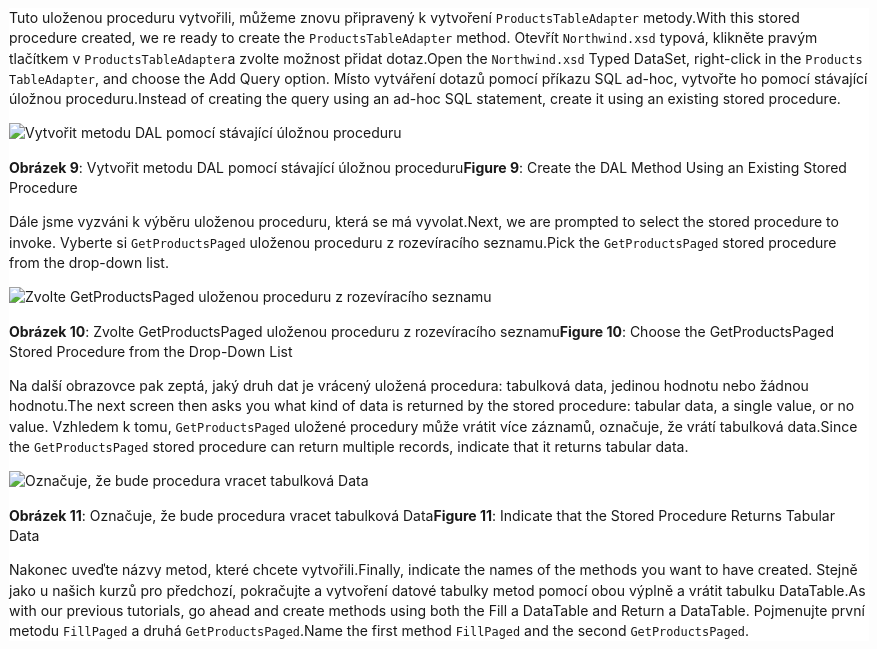 
<span data-ttu-id="3fdb5-239">Tuto uloženou proceduru vytvořili, můžeme znovu připravený k vytvoření `ProductsTableAdapter` metody.</span><span class="sxs-lookup"><span data-stu-id="3fdb5-239">With this stored procedure created, we re ready to create the `ProductsTableAdapter` method.</span></span> <span data-ttu-id="3fdb5-240">Otevřít `Northwind.xsd` typová, klikněte pravým tlačítkem v `ProductsTableAdapter`a zvolte možnost přidat dotaz.</span><span class="sxs-lookup"><span data-stu-id="3fdb5-240">Open the `Northwind.xsd` Typed DataSet, right-click in the `ProductsTableAdapter`, and choose the Add Query option.</span></span> <span data-ttu-id="3fdb5-241">Místo vytváření dotazů pomocí příkazu SQL ad-hoc, vytvořte ho pomocí stávající úložnou proceduru.</span><span class="sxs-lookup"><span data-stu-id="3fdb5-241">Instead of creating the query using an ad-hoc SQL statement, create it using an existing stored procedure.</span></span>


![Vytvořit metodu DAL pomocí stávající úložnou proceduru](efficiently-paging-through-large-amounts-of-data-cs/_static/image11.png)

<span data-ttu-id="3fdb5-243">**Obrázek 9**: Vytvořit metodu DAL pomocí stávající úložnou proceduru</span><span class="sxs-lookup"><span data-stu-id="3fdb5-243">**Figure 9**: Create the DAL Method Using an Existing Stored Procedure</span></span>


<span data-ttu-id="3fdb5-244">Dále jsme vyzváni k výběru uloženou proceduru, která se má vyvolat.</span><span class="sxs-lookup"><span data-stu-id="3fdb5-244">Next, we are prompted to select the stored procedure to invoke.</span></span> <span data-ttu-id="3fdb5-245">Vyberte si `GetProductsPaged` uloženou proceduru z rozevíracího seznamu.</span><span class="sxs-lookup"><span data-stu-id="3fdb5-245">Pick the `GetProductsPaged` stored procedure from the drop-down list.</span></span>


![Zvolte GetProductsPaged uloženou proceduru z rozevíracího seznamu](efficiently-paging-through-large-amounts-of-data-cs/_static/image12.png)

<span data-ttu-id="3fdb5-247">**Obrázek 10**: Zvolte GetProductsPaged uloženou proceduru z rozevíracího seznamu</span><span class="sxs-lookup"><span data-stu-id="3fdb5-247">**Figure 10**: Choose the GetProductsPaged Stored Procedure from the Drop-Down List</span></span>


<span data-ttu-id="3fdb5-248">Na další obrazovce pak zeptá, jaký druh dat je vrácený uložená procedura: tabulková data, jedinou hodnotu nebo žádnou hodnotu.</span><span class="sxs-lookup"><span data-stu-id="3fdb5-248">The next screen then asks you what kind of data is returned by the stored procedure: tabular data, a single value, or no value.</span></span> <span data-ttu-id="3fdb5-249">Vzhledem k tomu, `GetProductsPaged` uložené procedury může vrátit více záznamů, označuje, že vrátí tabulková data.</span><span class="sxs-lookup"><span data-stu-id="3fdb5-249">Since the `GetProductsPaged` stored procedure can return multiple records, indicate that it returns tabular data.</span></span>


![Označuje, že bude procedura vracet tabulková Data](efficiently-paging-through-large-amounts-of-data-cs/_static/image13.png)

<span data-ttu-id="3fdb5-251">**Obrázek 11**: Označuje, že bude procedura vracet tabulková Data</span><span class="sxs-lookup"><span data-stu-id="3fdb5-251">**Figure 11**: Indicate that the Stored Procedure Returns Tabular Data</span></span>


<span data-ttu-id="3fdb5-252">Nakonec uveďte názvy metod, které chcete vytvořili.</span><span class="sxs-lookup"><span data-stu-id="3fdb5-252">Finally, indicate the names of the methods you want to have created.</span></span> <span data-ttu-id="3fdb5-253">Stejně jako u našich kurzů pro předchozí, pokračujte a vytvoření datové tabulky metod pomocí obou výplně a vrátit tabulku DataTable.</span><span class="sxs-lookup"><span data-stu-id="3fdb5-253">As with our previous tutorials, go ahead and create methods using both the Fill a DataTable and Return a DataTable.</span></span> <span data-ttu-id="3fdb5-254">Pojmenujte první metodu `FillPaged` a druhá `GetProductsPaged`.</span><span class="sxs-lookup"><span data-stu-id="3fdb5-254">Name the first method `FillPaged` and the second `GetProductsPaged`.</span></span>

###

* [What to produce] Please give the data above again in exact form and omit every picture.

* [Response area]
<span data-ttu-id="3fdb5-239">Tuto uloženou proceduru vytvořili, můžeme znovu připravený k vytvoření `ProductsTableAdapter` metody.</span><span class="sxs-lookup"><span data-stu-id="3fdb5-239">With this stored procedure created, we re ready to create the `ProductsTableAdapter` method.</span></span> <span data-ttu-id="3fdb5-240">Otevřít `Northwind.xsd` typová, klikněte pravým tlačítkem v `ProductsTableAdapter`a zvolte možnost přidat dotaz.</span><span class="sxs-lookup"><span data-stu-id="3fdb5-240">Open the `Northwind.xsd` Typed DataSet, right-click in the `ProductsTableAdapter`, and choose the Add Query option.</span></span> <span data-ttu-id="3fdb5-241">Místo vytváření dotazů pomocí příkazu SQL ad-hoc, vytvořte ho pomocí stávající úložnou proceduru.</span><span class="sxs-lookup"><span data-stu-id="3fdb5-241">Instead of creating the query using an ad-hoc SQL statement, create it using an existing stored procedure.</span></span>


![Vytvořit metodu DAL pomocí stávající úložnou proceduru](efficiently-paging-through-large-amounts-of-data-cs/_static/image11.png)

<span data-ttu-id="3fdb5-243">**Obrázek 9**: Vytvořit metodu DAL pomocí stávající úložnou proceduru</span><span class="sxs-lookup"><span data-stu-id="3fdb5-243">**Figure 9**: Create the DAL Method Using an Existing Stored Procedure</span></span>


<span data-ttu-id="3fdb5-244">Dále jsme vyzváni k výběru uloženou proceduru, která se má vyvolat.</span><span class="sxs-lookup"><span data-stu-id="3fdb5-244">Next, we are prompted to select the stored procedure to invoke.</span></span> <span data-ttu-id="3fdb5-245">Vyberte si `GetProductsPaged` uloženou proceduru z rozevíracího seznamu.</span><span class="sxs-lookup"><span data-stu-id="3fdb5-245">Pick the `GetProductsPaged` stored procedure from the drop-down list.</span></span>


![Zvolte GetProductsPaged uloženou proceduru z rozevíracího seznamu](efficiently-paging-through-large-amounts-of-data-cs/_static/image12.png)

<span data-ttu-id="3fdb5-247">**Obrázek 10**: Zvolte GetProductsPaged uloženou proceduru z rozevíracího seznamu</span><span class="sxs-lookup"><span data-stu-id="3fdb5-247">**Figure 10**: Choose the GetProductsPaged Stored Procedure from the Drop-Down List</span></span>


<span data-ttu-id="3fdb5-248">Na další obrazovce pak zeptá, jaký druh dat je vrácený uložená procedura: tabulková data, jedinou hodnotu nebo žádnou hodnotu.</span><span class="sxs-lookup"><span data-stu-id="3fdb5-248">The next screen then asks you what kind of data is returned by the stored procedure: tabular data, a single value, or no value.</span></span> <span data-ttu-id="3fdb5-249">Vzhledem k tomu, `GetProductsPaged` uložené procedury může vrátit více záznamů, označuje, že vrátí tabulková data.</span><span class="sxs-lookup"><span data-stu-id="3fdb5-249">Since the `GetProductsPaged` stored procedure can return multiple records, indicate that it returns tabular data.</span></span>


![Označuje, že bude procedura vracet tabulková Data](efficiently-paging-through-large-amounts-of-data-cs/_static/image13.png)

<span data-ttu-id="3fdb5-251">**Obrázek 11**: Označuje, že bude procedura vracet tabulková Data</span><span class="sxs-lookup"><span data-stu-id="3fdb5-251">**Figure 11**: Indicate that the Stored Procedure Returns Tabular Data</span></span>


<span data-ttu-id="3fdb5-252">Nakonec uveďte názvy metod, které chcete vytvořili.</span><span class="sxs-lookup"><span data-stu-id="3fdb5-252">Finally, indicate the names of the methods you want to have created.</span></span> <span data-ttu-id="3fdb5-253">Stejně jako u našich kurzů pro předchozí, pokračujte a vytvoření datové tabulky metod pomocí obou výplně a vrátit tabulku DataTable.</span><span class="sxs-lookup"><span data-stu-id="3fdb5-253">As with our previous tutorials, go ahead and create methods using both the Fill a DataTable and Return a DataTable.</span></span> <span data-ttu-id="3fdb5-254">Pojmenujte první metodu `FillPaged` a druhá `GetProductsPaged`.</span><span class="sxs-lookup"><span data-stu-id="3fdb5-254">Name the first method `FillPaged` and the second `GetProductsPaged`.</span></span>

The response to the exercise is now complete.